Required work
In the listing below, find the line containing "sudo systemctl enable" and the line containing "<https://gitlab.com/brlin/linux-low-load-autosuspend>", then copy exactly everything from the first through the second, except the pictures.

Records for the task
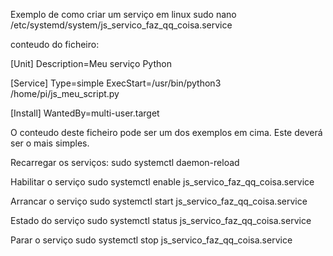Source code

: Exemplo de como criar um serviço em linux
  sudo nano /etc/systemd/system/js_servico_faz_qq_coisa.service

conteudo do ficheiro:

  [Unit]
  Description=Meu serviço Python
  
  [Service]
  Type=simple
  ExecStart=/usr/bin/python3 /home/pi/js_meu_script.py
  
  [Install]
  WantedBy=multi-user.target

O conteudo deste ficheiro pode ser um dos exemplos em cima. Este deverá ser o mais simples.

Recarregar os serviços:
  sudo systemctl daemon-reload

Habilitar o serviço
  sudo systemctl enable js_servico_faz_qq_coisa.service

Arrancar o serviço
 sudo systemctl start js_servico_faz_qq_coisa.service

Estado do serviço
  sudo systemctl status js_servico_faz_qq_coisa.service

Parar o serviço
  sudo systemctl stop js_servico_faz_qq_coisa.service


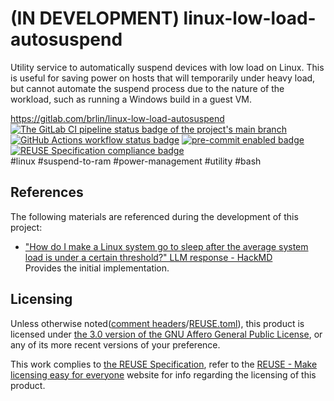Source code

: # (IN DEVELOPMENT) linux-low-load-autosuspend

Utility service to automatically suspend devices with low load on Linux.  This is useful for saving power on hosts that will temporarily under heavy load, but cannot automate the suspend process due to the nature of the workload, such as running a Windows build in a guest VM.

<https://gitlab.com/brlin/linux-low-load-autosuspend>  
[![The GitLab CI pipeline status badge of the project's `main` branch](https://gitlab.com/brlin/linux-low-load-autosuspend/badges/main/pipeline.svg?ignore_skipped=true "Click here to check out the comprehensive status of the GitLab CI pipelines")](https://gitlab.com/brlin/linux-low-load-autosuspend/-/pipelines) [![GitHub Actions workflow status badge](https://github.com/brlin-tw/linux-low-load-autosuspend/actions/workflows/check-potential-problems.yml/badge.svg "GitHub Actions workflow status")](https://github.com/brlin-tw/linux-low-load-autosuspend/actions/workflows/check-potential-problems.yml) [![pre-commit enabled badge](https://img.shields.io/badge/pre--commit-enabled-brightgreen?logo=pre-commit&logoColor=white "This project uses pre-commit to check potential problems")](https://pre-commit.com/) [![REUSE Specification compliance badge](https://api.reuse.software/badge/gitlab.com/brlin/linux-low-load-autosuspend "This project complies to the REUSE specification to decrease software licensing costs")](https://api.reuse.software/info/gitlab.com/brlin/linux-low-load-autosuspend)  
\#linux \#suspend-to-ram \#power-management \#utility \#bash

## References

The following materials are referenced during the development of this project:

* ["How do I make a Linux system go to sleep after the average system load is under a certain threshold?" LLM response - HackMD](https://hackmd.io/@brlin/HJKJ01Dfgg)  
  Provides the initial implementation.

## Licensing

Unless otherwise noted([comment headers](https://reuse.software/spec-3.3/#comment-headers)/[REUSE.toml](https://reuse.software/spec-3.3/#reusetoml)), this product is licensed under [the 3.0 version of the GNU Affero General Public License](https://www.gnu.org/licenses/agpl-3.0.en.html), or any of its more recent versions of your preference.

This work complies to [the REUSE Specification](https://reuse.software/spec/), refer to the [REUSE - Make licensing easy for everyone](https://reuse.software/) website for info regarding the licensing of this product.
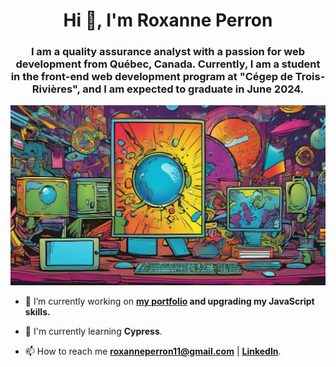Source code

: <h1 align="center">Hi 👋, I'm Roxanne Perron</h1>
<h3 align="center">I am a quality assurance analyst with a passion for web development from Québec, Canada. Currently, I am a student in the front-end web development program at "Cégep de Trois-Rivières", and I am expected to graduate in June 2024.</h3>

![README Image](https://github.com/roxperron/roxperron/blob/main/parallax.png)




- 🔭 I’m currently working on **<a href="https://github.com/roxperron/misscyborgdev">my portfolio</a> and upgrading my JavaScript skills.**

- 🌱 I'm currently learning **Cypress**.

- 📫 How to reach me **roxanneperron11@gmail.com**  |  **<a href="www.linkedin.com/in/roxanne-perron-97170917b" target="blank">LinkedIn</a>**.



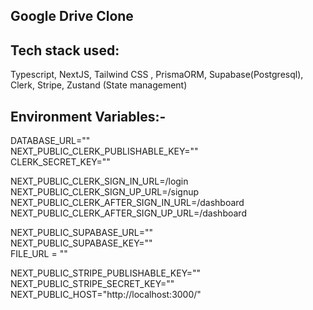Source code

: ## Google Drive Clone

## Tech stack used:

Typescript, NextJS, Tailwind CSS , PrismaORM, Supabase(Postgresql), Clerk, Stripe, Zustand (State management)

## Environment Variables:-

DATABASE_URL="" <br/>
NEXT_PUBLIC_CLERK_PUBLISHABLE_KEY="" <br/>
CLERK_SECRET_KEY="" <br/>

NEXT_PUBLIC_CLERK_SIGN_IN_URL=/login <br/>
NEXT_PUBLIC_CLERK_SIGN_UP_URL=/signup <br/>
NEXT_PUBLIC_CLERK_AFTER_SIGN_IN_URL=/dashboard <br/>
NEXT_PUBLIC_CLERK_AFTER_SIGN_UP_URL=/dashboard <br/>

NEXT_PUBLIC_SUPABASE_URL="" <br/>
NEXT_PUBLIC_SUPABASE_KEY="" <br/>
FILE_URL = "" <br/>

NEXT_PUBLIC_STRIPE_PUBLISHABLE_KEY="" <br/>
NEXT_PUBLIC_STRIPE_SECRET_KEY="" <br/>
NEXT_PUBLIC_HOST="http://localhost:3000/" <br/>
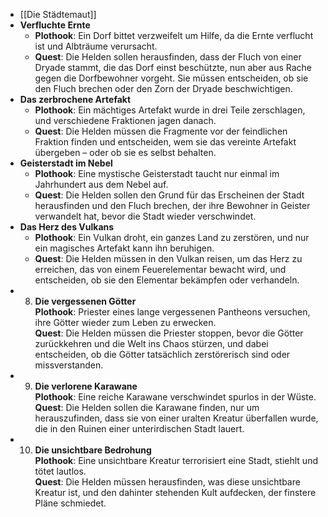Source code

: - [[Die Städtemaut]]
- **Verfluchte Ernte**
	- **Plothook**: Ein Dorf bittet verzweifelt um Hilfe, da die Ernte verflucht ist und Albträume verursacht.
	- **Quest**: Die Helden sollen herausfinden, dass der Fluch von einer Dryade stammt, die das Dorf einst beschützte, nun aber aus Rache gegen die Dorfbewohner vorgeht. Sie müssen entscheiden, ob sie den Fluch brechen oder den Zorn der Dryade beschwichtigen.
- **Das zerbrochene Artefakt**
	- **Plothook**: Ein mächtiges Artefakt wurde in drei Teile zerschlagen, und verschiedene Fraktionen jagen danach.
	- **Quest**: Die Helden müssen die Fragmente vor der feindlichen Fraktion finden und entscheiden, wem sie das vereinte Artefakt übergeben – oder ob sie es selbst behalten.
- **Geisterstadt im Nebel**
	- **Plothook**: Eine mystische Geisterstadt taucht nur einmal im Jahrhundert aus dem Nebel auf.
	- **Quest**: Die Helden sollen den Grund für das Erscheinen der Stadt herausfinden und den Fluch brechen, der ihre Bewohner in Geister verwandelt hat, bevor die Stadt wieder verschwindet.
- **Das Herz des Vulkans**
	- **Plothook**: Ein Vulkan droht, ein ganzes Land zu zerstören, und nur ein magisches Artefakt kann ihn beruhigen.
	- **Quest**: Die Helden müssen in den Vulkan reisen, um das Herz zu erreichen, das von einem Feuerelementar bewacht wird, und entscheiden, ob sie den Elementar bekämpfen oder verhandeln.
- 8. **Die vergessenen Götter**  
   **Plothook**: Priester eines lange vergessenen Pantheons versuchen, ihre Götter wieder zum Leben zu erwecken.  
   **Quest**: Die Helden müssen die Priester stoppen, bevor die Götter zurückkehren und die Welt ins Chaos stürzen, und dabei entscheiden, ob die Götter tatsächlich zerstörerisch sind oder missverstanden.
- 9. **Die verlorene Karawane**  
   **Plothook**: Eine reiche Karawane verschwindet spurlos in der Wüste.  
   **Quest**: Die Helden sollen die Karawane finden, nur um herauszufinden, dass sie von einer uralten Kreatur überfallen wurde, die in den Ruinen einer unterirdischen Stadt lauert.
- 10. **Die unsichtbare Bedrohung**  
   **Plothook**: Eine unsichtbare Kreatur terrorisiert eine Stadt, stiehlt und tötet lautlos.  
   **Quest**: Die Helden müssen herausfinden, was diese unsichtbare Kreatur ist, und den dahinter stehenden Kult aufdecken, der finstere Pläne schmiedet.
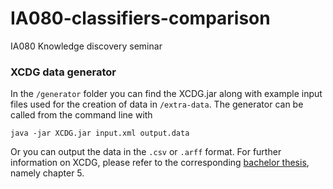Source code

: # IA080-classifiers-comparison
IA080 Knowledge discovery seminar


### XCDG data generator
In the `/generator` folder you can find the XCDG.jar along with example input files used for the creation of data in `/extra-data`. The generator can be called from the command line with

`java -jar XCDG.jar input.xml output.data`

Or you can output the data in the `.csv` or `.arff` format. For further information on XCDG, please refer to the corresponding [bachelor thesis](https://is.muni.cz/auth/th/q7e3d/hetlerovic_bachelor_thesis.pdf), namely chapter 5.
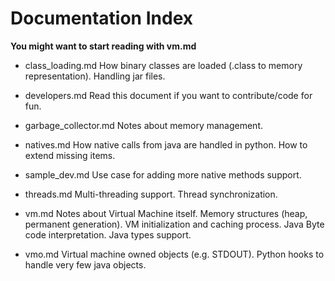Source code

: Documentation Index
===================

**You might want to start reading with vm.md**

 - class_loading.md
   How binary classes are loaded (.class to memory representation).
   Handling jar files.

 - developers.md
   Read this document if you want to contribute/code for fun.

 - garbage_collector.md
   Notes about memory management.

 - natives.md
   How native calls from java are handled in python.
   How to extend missing items.

 - sample_dev.md
   Use case for adding more native methods support.

 - threads.md
   Multi-threading support.
   Thread synchronization.

 - vm.md
   Notes about Virtual Machine itself.
   Memory structures (heap, permanent generation).
   VM initialization and caching process.
   Java Byte code interpretation.
   Java types support.

 - vmo.md
   Virtual machine owned objects (e.g. STDOUT).
   Python hooks to handle very few java objects.
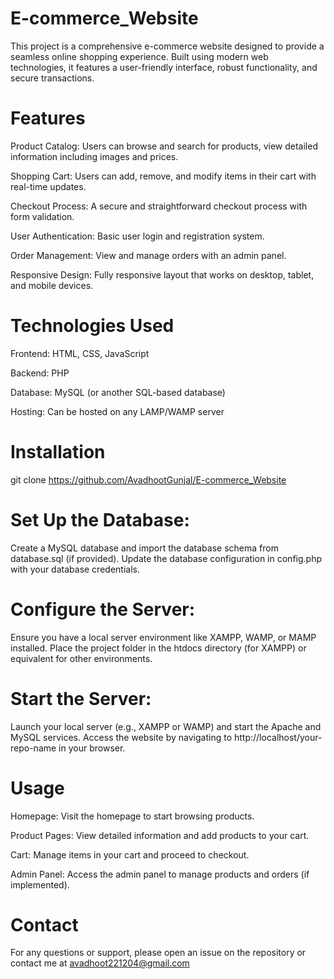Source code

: # E-commerce_Website
This project is a comprehensive e-commerce website designed to provide a seamless online shopping experience. Built using modern web technologies, it features a user-friendly interface, robust functionality, and secure transactions.
# Features

Product Catalog: Users can browse and search for products, view detailed information including images and prices.

Shopping Cart: Users can add, remove, and modify items in their cart with real-time updates.

Checkout Process: A secure and straightforward checkout process with form validation.

User Authentication: Basic user login and registration system.

Order Management: View and manage orders with an admin panel.

Responsive Design: Fully responsive layout that works on desktop, tablet, and mobile devices.

# Technologies Used

Frontend: HTML, CSS, JavaScript

Backend: PHP

Database: MySQL (or another SQL-based database)

Hosting: Can be hosted on any LAMP/WAMP server

# Installation

git clone https://github.com/AvadhootGunjal/E-commerce_Website

# Set Up the Database:

Create a MySQL database and import the database schema from database.sql (if provided).
Update the database configuration in config.php with your database credentials.

# Configure the Server:

Ensure you have a local server environment like XAMPP, WAMP, or MAMP installed.
Place the project folder in the htdocs directory (for XAMPP) or equivalent for other environments.
# Start the Server:

Launch your local server (e.g., XAMPP or WAMP) and start the Apache and MySQL services.
Access the website by navigating to http://localhost/your-repo-name in your browser.

# Usage

Homepage: Visit the homepage to start browsing products.

Product Pages: View detailed information and add products to your cart.

Cart: Manage items in your cart and proceed to checkout.

Admin Panel: Access the admin panel to manage products and orders (if implemented).

# Contact
For any questions or support, please open an issue on the repository or contact me at avadhoot221204@gmail.com
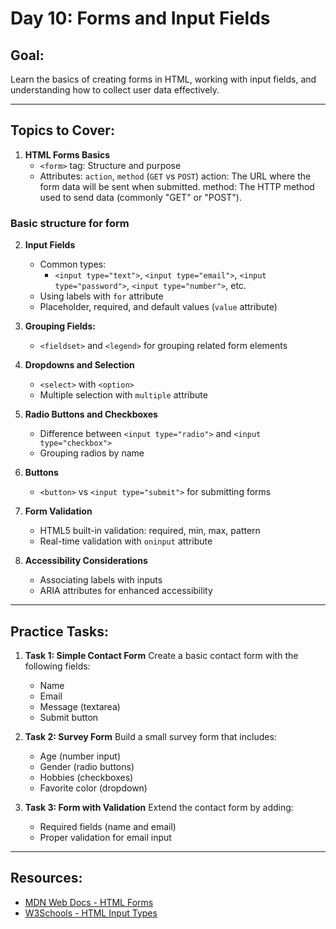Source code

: # Day 10: Forms and Input Fields

## Goal:

Learn the basics of creating forms in HTML, working with input fields, and understanding how to collect user data effectively.

---

## Topics to Cover:

1. **HTML Forms Basics**
   - `<form>` tag: Structure and purpose
   - Attributes: `action`, `method` (`GET` vs `POST`)
     action: The URL where the form data will be sent when submitted.
     method: The HTTP method used to send data (commonly "GET" or "POST").

### Basic structure for form

2. **Input Fields**

   - Common types:
     - `<input type="text">`, `<input type="email">`, `<input type="password">`, `<input type="number">`, etc.
   - Using labels with `for` attribute
   - Placeholder, required, and default values (`value` attribute)

3. **Grouping Fields:**

   - `<fieldset>` and `<legend>` for grouping related form elements

4. **Dropdowns and Selection**

   - `<select>` with `<option>`
   - Multiple selection with `multiple` attribute

5. **Radio Buttons and Checkboxes**

   - Difference between `<input type="radio">` and `<input type="checkbox">`
   - Grouping radios by name

6. **Buttons**

   - `<button>` vs `<input type="submit">` for submitting forms

7. **Form Validation**

   - HTML5 built-in validation: required, min, max, pattern
   - Real-time validation with `oninput` attribute

8. **Accessibility Considerations**
   - Associating labels with inputs
   - ARIA attributes for enhanced accessibility

---

## Practice Tasks:

1. **Task 1: Simple Contact Form**
   Create a basic contact form with the following fields:

   - Name
   - Email
   - Message (textarea)
   - Submit button

2. **Task 2: Survey Form**
   Build a small survey form that includes:

   - Age (number input)
   - Gender (radio buttons)
   - Hobbies (checkboxes)
   - Favorite color (dropdown)

3. **Task 3: Form with Validation**
   Extend the contact form by adding:
   - Required fields (name and email)
   - Proper validation for email input

---

## Resources:

- [MDN Web Docs - HTML Forms](https://developer.mozilla.org/en-US/docs/Learn/Forms)
- [W3Schools - HTML Input Types](https://www.w3schools.com/html/html_form_input_types.asp)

Problem solution
  sudo systemctl enable js_servico_faz_qq_coisa.service

Arrancar o serviço
 sudo systemctl start js_servico_faz_qq_coisa.service

Estado do serviço
  sudo systemctl status js_servico_faz_qq_coisa.service

Parar o serviço
  sudo systemctl stop js_servico_faz_qq_coisa.service


Source code

: # (IN DEVELOPMENT) linux-low-load-autosuspend

Utility service to automatically suspend devices with low load on Linux.  This is useful for saving power on hosts that will temporarily under heavy load, but cannot automate the suspend process due to the nature of the workload, such as running a Windows build in a guest VM.

<https://gitlab.com/brlin/linux-low-load-autosuspend>  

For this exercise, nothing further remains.